- **Task description**
Reproduce each line from the first in the data through the line that contains "This last section" exactly; give nothing else.

- **Dataset excerpts**
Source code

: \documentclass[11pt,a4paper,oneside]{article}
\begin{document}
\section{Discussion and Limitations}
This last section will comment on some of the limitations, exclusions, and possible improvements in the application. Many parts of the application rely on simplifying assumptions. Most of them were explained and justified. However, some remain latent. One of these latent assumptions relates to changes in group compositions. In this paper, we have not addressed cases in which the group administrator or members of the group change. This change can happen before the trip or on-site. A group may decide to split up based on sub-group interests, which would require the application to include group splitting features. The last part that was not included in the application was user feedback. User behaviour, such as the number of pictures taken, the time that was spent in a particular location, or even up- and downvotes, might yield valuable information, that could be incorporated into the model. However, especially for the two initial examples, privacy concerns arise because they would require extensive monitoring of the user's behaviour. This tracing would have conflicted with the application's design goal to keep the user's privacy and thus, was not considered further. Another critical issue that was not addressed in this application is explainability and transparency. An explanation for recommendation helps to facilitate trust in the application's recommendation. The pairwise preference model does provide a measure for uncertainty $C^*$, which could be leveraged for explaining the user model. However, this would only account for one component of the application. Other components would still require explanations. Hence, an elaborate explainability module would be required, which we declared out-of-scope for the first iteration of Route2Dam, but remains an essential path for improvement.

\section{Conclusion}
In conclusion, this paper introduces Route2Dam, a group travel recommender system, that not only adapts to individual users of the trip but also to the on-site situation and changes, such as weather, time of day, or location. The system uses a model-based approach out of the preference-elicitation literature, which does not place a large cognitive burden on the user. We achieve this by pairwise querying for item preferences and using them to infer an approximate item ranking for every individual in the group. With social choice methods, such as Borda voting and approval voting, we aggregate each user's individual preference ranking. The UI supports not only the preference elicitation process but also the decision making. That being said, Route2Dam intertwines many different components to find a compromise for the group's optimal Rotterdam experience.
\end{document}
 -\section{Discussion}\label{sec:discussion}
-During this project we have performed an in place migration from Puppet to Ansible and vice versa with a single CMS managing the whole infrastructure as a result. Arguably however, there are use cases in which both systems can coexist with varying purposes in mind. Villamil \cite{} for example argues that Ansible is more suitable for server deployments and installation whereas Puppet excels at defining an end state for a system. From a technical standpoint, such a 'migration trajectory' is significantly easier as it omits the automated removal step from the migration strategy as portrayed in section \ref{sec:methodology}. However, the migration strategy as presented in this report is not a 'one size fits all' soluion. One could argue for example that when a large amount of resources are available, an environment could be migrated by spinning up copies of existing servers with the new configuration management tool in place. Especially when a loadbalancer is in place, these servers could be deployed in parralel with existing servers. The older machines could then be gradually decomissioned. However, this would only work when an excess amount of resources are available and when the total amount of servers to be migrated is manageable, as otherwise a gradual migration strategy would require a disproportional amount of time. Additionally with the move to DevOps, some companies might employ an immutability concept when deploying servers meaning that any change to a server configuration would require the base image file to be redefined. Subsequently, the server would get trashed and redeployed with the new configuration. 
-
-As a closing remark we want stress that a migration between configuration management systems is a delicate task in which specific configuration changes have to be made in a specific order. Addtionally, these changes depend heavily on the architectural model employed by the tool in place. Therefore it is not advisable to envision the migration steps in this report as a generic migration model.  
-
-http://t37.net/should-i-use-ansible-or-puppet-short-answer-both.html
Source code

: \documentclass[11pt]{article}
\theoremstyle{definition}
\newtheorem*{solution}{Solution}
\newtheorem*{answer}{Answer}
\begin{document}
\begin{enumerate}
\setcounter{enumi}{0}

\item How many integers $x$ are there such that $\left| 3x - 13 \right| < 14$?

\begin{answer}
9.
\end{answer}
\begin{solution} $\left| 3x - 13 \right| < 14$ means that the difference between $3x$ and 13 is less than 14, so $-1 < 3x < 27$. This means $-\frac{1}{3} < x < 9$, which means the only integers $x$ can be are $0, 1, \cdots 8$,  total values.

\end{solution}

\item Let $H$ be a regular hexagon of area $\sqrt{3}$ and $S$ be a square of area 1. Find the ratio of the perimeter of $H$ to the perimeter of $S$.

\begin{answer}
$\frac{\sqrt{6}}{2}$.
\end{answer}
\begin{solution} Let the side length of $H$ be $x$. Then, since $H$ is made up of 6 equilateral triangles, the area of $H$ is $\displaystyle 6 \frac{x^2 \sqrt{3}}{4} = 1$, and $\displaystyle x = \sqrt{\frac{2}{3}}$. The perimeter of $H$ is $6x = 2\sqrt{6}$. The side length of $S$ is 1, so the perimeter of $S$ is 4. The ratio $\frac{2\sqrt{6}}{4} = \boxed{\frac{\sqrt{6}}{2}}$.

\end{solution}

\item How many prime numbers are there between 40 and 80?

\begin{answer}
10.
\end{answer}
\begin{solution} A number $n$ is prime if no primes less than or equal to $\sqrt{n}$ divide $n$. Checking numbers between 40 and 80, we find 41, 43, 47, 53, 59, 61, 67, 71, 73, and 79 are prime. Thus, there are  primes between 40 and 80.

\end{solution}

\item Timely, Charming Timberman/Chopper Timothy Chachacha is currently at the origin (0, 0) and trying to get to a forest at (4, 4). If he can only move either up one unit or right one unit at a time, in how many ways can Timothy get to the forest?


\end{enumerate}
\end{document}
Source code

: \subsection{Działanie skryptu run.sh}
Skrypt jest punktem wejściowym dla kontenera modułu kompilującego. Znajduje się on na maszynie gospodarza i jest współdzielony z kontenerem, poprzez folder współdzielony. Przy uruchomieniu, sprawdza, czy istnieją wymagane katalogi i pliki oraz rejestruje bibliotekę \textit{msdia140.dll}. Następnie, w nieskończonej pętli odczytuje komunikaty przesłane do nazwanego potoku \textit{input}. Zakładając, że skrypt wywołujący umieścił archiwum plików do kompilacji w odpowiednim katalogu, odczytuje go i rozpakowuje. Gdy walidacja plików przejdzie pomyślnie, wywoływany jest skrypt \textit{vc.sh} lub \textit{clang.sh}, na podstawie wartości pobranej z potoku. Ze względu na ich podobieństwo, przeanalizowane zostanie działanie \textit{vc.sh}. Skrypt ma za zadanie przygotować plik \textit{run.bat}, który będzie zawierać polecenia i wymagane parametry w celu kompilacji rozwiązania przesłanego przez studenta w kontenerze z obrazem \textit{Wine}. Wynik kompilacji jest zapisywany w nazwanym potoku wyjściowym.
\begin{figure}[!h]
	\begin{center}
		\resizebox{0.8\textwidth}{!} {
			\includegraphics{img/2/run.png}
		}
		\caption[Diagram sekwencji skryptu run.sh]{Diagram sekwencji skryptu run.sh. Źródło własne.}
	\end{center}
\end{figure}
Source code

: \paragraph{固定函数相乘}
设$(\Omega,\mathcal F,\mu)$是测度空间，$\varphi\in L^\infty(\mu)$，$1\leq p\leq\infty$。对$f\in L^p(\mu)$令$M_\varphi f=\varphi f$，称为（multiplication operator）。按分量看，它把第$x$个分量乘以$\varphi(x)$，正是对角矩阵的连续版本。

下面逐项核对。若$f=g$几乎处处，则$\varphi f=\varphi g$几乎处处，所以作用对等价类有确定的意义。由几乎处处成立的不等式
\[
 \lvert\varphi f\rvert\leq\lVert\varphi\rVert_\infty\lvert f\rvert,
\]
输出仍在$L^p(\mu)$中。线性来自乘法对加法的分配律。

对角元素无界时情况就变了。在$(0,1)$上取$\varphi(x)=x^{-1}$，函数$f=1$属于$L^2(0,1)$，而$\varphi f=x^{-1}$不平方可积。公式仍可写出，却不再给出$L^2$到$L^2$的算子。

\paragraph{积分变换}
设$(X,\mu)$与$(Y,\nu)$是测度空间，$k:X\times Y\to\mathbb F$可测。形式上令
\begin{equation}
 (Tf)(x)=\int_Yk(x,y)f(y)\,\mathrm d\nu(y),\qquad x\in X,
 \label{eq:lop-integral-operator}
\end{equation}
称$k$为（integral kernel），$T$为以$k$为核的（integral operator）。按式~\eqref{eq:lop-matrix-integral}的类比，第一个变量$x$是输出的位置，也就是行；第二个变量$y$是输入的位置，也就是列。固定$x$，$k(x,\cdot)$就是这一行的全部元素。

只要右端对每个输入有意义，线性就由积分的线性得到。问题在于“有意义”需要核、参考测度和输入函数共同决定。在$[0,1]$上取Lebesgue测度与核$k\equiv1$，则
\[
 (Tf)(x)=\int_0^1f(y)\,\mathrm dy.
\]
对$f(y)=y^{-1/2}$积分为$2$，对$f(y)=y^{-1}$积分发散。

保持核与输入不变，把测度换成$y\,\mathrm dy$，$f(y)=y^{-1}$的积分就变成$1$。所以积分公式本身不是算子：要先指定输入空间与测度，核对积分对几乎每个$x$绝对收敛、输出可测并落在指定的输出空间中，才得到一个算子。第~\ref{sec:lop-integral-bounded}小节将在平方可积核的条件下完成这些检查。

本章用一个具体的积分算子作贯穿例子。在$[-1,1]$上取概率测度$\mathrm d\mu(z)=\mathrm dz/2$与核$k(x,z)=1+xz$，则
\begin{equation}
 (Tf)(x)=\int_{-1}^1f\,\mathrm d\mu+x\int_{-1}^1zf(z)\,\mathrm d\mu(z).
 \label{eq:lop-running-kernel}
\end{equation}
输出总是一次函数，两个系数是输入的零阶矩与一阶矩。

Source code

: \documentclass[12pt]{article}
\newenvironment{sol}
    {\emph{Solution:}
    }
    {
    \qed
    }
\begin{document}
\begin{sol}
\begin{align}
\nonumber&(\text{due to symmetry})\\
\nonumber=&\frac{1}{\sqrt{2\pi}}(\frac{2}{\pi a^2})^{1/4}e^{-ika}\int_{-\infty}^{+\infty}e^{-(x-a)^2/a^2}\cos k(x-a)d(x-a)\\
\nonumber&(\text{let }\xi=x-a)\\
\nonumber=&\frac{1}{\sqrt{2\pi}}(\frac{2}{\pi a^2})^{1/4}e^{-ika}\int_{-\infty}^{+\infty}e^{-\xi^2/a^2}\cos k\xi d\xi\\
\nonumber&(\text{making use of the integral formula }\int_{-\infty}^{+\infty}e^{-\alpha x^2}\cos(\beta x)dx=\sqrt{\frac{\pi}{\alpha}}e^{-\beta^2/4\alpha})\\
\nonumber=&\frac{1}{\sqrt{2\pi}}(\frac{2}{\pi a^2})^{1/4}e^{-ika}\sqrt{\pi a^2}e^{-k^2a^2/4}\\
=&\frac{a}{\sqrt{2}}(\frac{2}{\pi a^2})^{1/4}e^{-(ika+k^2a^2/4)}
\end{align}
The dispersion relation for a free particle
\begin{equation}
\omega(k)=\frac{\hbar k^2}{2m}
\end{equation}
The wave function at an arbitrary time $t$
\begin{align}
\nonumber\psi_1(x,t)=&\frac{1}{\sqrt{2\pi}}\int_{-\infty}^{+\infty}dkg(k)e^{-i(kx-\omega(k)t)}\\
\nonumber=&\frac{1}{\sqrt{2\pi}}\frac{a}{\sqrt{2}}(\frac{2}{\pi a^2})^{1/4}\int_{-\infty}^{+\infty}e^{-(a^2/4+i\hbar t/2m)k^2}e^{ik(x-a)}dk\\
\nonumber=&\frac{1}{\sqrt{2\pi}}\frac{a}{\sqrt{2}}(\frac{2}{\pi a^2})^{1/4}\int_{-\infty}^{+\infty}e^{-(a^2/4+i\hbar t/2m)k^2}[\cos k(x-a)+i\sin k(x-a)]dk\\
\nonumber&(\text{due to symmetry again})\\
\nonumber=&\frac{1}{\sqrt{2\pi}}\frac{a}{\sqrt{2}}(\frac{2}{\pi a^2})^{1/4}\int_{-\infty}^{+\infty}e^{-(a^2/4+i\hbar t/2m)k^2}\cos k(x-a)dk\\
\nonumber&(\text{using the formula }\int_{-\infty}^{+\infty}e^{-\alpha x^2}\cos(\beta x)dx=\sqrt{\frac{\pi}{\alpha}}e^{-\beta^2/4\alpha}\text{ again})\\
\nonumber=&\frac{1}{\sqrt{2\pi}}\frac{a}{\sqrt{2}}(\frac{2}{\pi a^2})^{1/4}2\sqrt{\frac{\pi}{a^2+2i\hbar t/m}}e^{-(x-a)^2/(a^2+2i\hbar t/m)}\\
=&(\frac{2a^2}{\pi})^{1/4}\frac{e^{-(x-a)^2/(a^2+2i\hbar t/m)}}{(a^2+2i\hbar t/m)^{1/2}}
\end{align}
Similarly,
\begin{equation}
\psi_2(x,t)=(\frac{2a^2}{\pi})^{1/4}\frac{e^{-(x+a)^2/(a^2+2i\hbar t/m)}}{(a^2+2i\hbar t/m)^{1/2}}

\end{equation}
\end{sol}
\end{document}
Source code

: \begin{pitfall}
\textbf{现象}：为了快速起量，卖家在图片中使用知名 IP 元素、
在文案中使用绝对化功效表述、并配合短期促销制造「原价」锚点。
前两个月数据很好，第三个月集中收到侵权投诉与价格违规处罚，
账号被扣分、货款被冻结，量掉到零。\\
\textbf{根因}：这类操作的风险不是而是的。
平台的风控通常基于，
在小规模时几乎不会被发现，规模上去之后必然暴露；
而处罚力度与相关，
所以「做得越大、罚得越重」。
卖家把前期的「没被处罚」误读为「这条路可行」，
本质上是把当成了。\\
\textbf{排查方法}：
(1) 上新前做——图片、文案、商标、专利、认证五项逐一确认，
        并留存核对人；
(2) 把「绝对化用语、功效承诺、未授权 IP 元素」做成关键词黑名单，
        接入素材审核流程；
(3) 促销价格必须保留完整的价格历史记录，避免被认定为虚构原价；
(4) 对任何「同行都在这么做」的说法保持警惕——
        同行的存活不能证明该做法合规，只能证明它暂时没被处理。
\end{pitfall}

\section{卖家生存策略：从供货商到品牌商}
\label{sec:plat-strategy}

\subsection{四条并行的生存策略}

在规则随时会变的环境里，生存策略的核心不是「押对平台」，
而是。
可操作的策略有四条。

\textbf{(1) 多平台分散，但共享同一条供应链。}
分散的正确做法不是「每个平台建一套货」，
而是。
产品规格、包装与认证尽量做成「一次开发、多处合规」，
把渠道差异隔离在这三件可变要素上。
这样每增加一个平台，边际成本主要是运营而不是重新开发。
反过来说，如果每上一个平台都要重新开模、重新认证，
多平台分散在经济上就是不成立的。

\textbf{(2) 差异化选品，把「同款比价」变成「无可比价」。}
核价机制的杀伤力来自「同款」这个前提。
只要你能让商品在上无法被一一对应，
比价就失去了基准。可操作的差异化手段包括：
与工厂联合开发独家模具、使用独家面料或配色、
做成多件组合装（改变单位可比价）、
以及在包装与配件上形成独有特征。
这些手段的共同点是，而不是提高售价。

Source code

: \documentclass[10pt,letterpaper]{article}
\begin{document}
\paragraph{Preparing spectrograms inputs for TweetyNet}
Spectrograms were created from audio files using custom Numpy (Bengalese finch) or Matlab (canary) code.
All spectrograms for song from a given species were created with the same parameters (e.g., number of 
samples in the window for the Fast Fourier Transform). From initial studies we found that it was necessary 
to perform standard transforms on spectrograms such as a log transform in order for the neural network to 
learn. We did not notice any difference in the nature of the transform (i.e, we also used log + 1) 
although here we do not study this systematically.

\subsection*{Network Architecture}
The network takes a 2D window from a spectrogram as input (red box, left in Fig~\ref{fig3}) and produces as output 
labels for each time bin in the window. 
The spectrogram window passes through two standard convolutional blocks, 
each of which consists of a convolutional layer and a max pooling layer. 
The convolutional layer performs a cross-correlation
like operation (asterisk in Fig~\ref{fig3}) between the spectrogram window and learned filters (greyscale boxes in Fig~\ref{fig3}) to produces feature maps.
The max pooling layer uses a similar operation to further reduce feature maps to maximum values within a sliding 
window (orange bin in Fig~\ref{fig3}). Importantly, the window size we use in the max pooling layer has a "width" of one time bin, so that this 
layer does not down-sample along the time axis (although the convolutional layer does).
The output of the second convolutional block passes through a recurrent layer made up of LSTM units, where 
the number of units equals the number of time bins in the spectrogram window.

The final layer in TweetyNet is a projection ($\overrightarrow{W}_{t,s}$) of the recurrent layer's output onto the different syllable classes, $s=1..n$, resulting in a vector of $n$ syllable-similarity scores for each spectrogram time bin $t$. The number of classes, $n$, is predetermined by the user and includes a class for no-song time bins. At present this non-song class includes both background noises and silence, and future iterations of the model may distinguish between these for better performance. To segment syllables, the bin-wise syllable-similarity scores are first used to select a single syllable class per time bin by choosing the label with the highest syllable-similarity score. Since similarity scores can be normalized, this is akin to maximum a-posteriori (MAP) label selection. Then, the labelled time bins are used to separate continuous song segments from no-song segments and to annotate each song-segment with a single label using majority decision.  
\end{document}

- **Task solution**
Source code

: \documentclass[11pt,a4paper,oneside]{article}
\begin{document}
\section{Discussion and Limitations}
This last section will comment on some of the limitations, exclusions, and possible improvements in the application. Many parts of the application rely on simplifying assumptions. Most of them were explained and justified. However, some remain latent. One of these latent assumptions relates to changes in group compositions. In this paper, we have not addressed cases in which the group administrator or members of the group change. This change can happen before the trip or on-site. A group may decide to split up based on sub-group interests, which would require the application to include group splitting features. The last part that was not included in the application was user feedback. User behaviour, such as the number of pictures taken, the time that was spent in a particular location, or even up- and downvotes, might yield valuable information, that could be incorporated into the model. However, especially for the two initial examples, privacy concerns arise because they would require extensive monitoring of the user's behaviour. This tracing would have conflicted with the application's design goal to keep the user's privacy and thus, was not considered further. Another critical issue that was not addressed in this application is explainability and transparency. An explanation for recommendation helps to facilitate trust in the application's recommendation. The pairwise preference model does provide a measure for uncertainty $C^*$, which could be leveraged for explaining the user model. However, this would only account for one component of the application. Other components would still require explanations. Hence, an elaborate explainability module would be required, which we declared out-of-scope for the first iteration of Route2Dam, but remains an essential path for improvement.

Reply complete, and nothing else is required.